▼

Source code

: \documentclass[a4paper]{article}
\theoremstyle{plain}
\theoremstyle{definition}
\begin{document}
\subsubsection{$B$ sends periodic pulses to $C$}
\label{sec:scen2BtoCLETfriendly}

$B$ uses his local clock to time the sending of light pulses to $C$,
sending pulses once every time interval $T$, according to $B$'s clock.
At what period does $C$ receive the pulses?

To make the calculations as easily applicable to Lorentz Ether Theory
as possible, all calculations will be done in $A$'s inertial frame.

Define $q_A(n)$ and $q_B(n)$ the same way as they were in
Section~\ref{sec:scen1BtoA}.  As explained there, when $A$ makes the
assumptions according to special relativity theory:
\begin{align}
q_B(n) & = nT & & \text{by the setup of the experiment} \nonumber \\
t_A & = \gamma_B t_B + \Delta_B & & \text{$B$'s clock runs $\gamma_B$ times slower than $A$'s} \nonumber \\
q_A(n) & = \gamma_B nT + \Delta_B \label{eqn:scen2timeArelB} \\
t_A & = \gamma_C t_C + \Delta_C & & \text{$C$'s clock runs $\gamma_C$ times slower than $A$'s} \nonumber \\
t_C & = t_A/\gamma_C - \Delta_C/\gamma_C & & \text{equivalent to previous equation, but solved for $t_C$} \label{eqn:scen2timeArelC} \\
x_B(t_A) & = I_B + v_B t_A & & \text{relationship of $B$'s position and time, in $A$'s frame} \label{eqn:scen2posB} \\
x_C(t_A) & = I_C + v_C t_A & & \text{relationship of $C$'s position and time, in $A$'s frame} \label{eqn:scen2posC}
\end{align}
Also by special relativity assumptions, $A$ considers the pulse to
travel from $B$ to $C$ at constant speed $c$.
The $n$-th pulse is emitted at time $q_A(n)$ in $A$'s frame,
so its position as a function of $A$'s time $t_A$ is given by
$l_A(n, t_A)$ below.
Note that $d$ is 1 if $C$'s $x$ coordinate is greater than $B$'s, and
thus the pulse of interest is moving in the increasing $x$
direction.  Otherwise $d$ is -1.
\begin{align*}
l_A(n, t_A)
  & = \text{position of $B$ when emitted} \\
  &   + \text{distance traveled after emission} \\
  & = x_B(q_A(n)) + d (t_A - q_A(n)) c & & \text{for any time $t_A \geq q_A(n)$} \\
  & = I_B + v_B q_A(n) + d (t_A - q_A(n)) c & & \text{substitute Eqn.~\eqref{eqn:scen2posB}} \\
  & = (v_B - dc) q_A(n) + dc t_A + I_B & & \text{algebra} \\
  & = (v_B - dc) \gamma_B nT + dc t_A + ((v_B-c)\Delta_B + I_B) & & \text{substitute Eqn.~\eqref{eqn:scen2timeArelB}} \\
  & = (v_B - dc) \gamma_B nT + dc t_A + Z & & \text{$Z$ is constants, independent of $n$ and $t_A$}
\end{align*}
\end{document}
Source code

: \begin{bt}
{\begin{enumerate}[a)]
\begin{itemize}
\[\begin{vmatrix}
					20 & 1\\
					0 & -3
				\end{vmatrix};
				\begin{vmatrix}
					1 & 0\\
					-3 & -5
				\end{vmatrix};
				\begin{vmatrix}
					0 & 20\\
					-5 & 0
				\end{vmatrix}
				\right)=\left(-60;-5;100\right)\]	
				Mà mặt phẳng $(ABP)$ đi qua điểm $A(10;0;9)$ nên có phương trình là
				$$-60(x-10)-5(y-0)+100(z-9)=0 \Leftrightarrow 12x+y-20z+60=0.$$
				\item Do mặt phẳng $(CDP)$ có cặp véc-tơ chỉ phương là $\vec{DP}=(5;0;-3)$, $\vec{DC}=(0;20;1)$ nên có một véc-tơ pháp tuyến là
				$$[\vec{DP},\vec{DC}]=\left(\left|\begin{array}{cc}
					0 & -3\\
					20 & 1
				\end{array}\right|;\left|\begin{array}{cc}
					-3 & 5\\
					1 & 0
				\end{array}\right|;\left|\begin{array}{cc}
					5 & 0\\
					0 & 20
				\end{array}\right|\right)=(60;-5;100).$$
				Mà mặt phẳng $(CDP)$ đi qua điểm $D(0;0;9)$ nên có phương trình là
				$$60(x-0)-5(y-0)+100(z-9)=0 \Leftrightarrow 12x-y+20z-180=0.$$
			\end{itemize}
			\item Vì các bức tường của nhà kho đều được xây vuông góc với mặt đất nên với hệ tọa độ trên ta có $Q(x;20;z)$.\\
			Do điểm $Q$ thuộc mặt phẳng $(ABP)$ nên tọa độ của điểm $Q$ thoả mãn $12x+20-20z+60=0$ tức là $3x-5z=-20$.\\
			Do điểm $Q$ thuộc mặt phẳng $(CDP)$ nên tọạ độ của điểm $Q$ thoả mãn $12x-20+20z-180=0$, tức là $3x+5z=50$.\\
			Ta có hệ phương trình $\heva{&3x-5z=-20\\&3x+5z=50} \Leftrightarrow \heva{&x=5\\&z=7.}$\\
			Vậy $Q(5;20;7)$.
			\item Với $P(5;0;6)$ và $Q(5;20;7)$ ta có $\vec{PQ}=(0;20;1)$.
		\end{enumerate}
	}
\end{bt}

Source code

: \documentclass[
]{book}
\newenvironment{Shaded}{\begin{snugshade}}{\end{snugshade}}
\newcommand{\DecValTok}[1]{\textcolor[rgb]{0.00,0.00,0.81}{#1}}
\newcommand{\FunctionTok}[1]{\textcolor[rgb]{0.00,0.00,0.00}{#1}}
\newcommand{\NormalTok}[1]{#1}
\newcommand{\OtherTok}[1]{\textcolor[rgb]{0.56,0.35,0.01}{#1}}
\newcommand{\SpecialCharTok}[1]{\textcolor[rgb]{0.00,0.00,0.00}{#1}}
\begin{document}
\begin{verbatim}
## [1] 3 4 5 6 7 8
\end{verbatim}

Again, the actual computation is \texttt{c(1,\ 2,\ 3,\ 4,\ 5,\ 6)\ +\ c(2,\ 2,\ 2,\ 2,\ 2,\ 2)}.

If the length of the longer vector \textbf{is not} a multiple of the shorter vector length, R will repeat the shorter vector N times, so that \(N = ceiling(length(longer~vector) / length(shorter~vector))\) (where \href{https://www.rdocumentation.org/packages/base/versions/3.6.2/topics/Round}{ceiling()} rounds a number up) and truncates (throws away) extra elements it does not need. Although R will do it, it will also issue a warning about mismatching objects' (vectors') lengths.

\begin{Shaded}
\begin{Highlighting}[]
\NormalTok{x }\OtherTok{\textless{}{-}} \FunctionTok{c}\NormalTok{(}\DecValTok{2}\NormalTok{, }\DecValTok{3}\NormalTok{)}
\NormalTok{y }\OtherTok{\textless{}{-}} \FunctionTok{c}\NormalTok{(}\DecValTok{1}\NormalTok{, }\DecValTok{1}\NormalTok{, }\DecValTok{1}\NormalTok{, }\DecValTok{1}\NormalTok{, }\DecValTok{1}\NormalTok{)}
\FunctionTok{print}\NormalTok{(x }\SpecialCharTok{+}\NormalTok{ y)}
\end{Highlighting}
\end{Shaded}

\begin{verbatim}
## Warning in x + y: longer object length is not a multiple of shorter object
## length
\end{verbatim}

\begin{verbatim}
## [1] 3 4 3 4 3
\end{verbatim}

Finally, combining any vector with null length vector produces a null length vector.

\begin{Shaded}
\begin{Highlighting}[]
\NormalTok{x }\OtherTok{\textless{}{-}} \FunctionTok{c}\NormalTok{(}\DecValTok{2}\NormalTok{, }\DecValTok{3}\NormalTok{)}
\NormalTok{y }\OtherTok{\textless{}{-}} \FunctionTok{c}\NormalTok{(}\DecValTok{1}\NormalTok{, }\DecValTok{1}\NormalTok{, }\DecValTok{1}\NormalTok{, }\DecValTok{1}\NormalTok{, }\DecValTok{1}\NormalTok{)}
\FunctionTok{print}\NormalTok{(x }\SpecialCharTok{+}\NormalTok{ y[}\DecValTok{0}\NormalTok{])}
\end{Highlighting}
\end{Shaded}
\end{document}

▲
▼

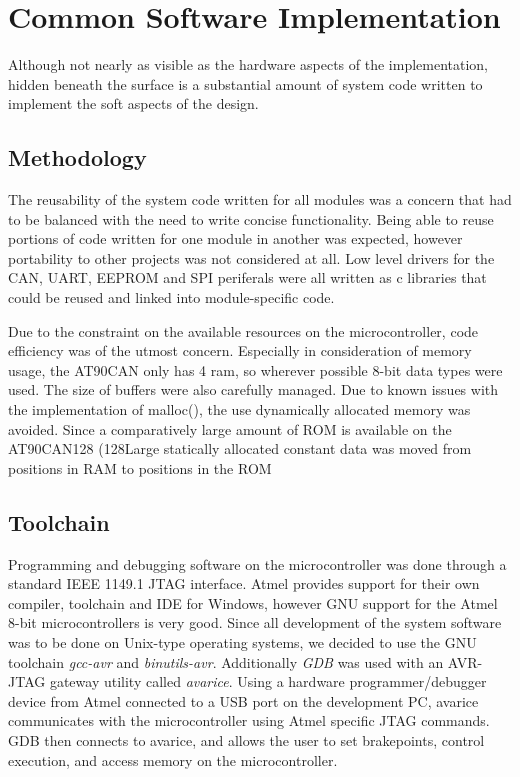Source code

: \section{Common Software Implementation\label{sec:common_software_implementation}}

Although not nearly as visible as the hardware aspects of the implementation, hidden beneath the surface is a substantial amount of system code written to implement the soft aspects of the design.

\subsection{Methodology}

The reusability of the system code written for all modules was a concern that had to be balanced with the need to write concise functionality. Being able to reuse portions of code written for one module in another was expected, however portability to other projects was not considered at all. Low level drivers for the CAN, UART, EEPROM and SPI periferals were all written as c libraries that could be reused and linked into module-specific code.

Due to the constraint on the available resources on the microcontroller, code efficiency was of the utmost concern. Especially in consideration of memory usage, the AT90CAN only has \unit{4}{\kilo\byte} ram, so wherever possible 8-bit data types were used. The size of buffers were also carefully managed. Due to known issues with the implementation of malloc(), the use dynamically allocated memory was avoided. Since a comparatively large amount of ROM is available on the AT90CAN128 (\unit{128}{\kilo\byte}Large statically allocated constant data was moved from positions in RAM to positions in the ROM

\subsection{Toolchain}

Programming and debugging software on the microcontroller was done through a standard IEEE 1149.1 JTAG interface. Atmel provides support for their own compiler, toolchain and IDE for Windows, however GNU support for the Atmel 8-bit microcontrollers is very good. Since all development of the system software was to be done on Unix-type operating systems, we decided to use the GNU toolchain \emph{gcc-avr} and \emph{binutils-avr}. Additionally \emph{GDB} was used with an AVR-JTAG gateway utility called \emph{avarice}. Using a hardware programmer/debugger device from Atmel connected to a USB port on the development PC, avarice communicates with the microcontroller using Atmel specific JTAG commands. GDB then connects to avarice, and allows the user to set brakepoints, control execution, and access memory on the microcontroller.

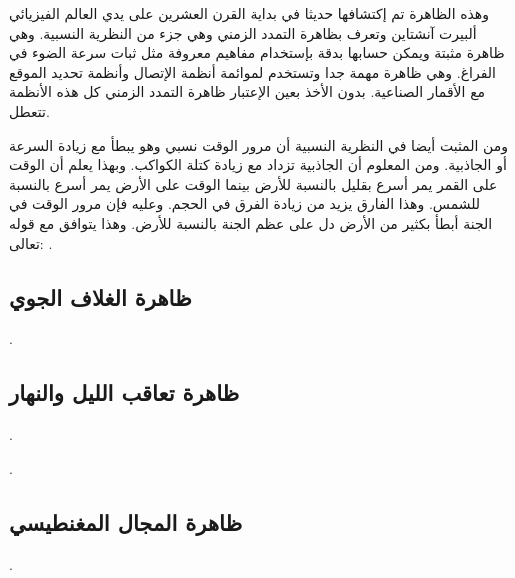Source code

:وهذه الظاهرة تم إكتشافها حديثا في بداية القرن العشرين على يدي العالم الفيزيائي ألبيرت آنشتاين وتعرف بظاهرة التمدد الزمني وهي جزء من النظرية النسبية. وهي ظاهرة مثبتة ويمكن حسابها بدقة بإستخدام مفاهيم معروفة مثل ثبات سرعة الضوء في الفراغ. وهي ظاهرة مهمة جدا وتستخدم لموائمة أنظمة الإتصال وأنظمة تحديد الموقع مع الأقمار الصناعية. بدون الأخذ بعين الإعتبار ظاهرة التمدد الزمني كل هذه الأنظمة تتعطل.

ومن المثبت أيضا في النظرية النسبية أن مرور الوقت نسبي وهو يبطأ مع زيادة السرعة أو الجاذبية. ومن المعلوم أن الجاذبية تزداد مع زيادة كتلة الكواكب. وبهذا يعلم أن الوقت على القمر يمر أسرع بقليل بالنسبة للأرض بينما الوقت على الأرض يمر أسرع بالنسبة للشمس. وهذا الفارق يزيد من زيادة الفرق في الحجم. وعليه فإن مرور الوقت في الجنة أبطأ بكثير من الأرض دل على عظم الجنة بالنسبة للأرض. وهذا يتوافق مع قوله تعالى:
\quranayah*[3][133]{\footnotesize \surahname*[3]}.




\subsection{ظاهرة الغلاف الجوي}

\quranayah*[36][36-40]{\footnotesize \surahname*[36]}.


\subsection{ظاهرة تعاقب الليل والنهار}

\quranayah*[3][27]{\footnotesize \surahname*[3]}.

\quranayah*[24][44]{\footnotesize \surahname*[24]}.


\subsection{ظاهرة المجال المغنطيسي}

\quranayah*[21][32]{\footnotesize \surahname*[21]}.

▲

### EXERCISE AIM:
Which lines above hold the word "longer"? Copy each of them.

### RESULT OF THIS TASK:
If the length of the longer vector \textbf{is not} a multiple of the shorter vector length, R will repeat the shorter vector N times, so that \(N = ceiling(length(longer~vector) / length(shorter~vector))\) (where \href{https://www.rdocumentation.org/packages/base/versions/3.6.2/topics/Round}{ceiling()} rounds a number up) and truncates (throws away) extra elements it does not need. Although R will do it, it will also issue a warning about mismatching objects' (vectors') lengths.
## Warning in x + y: longer object length is not a multiple of shorter object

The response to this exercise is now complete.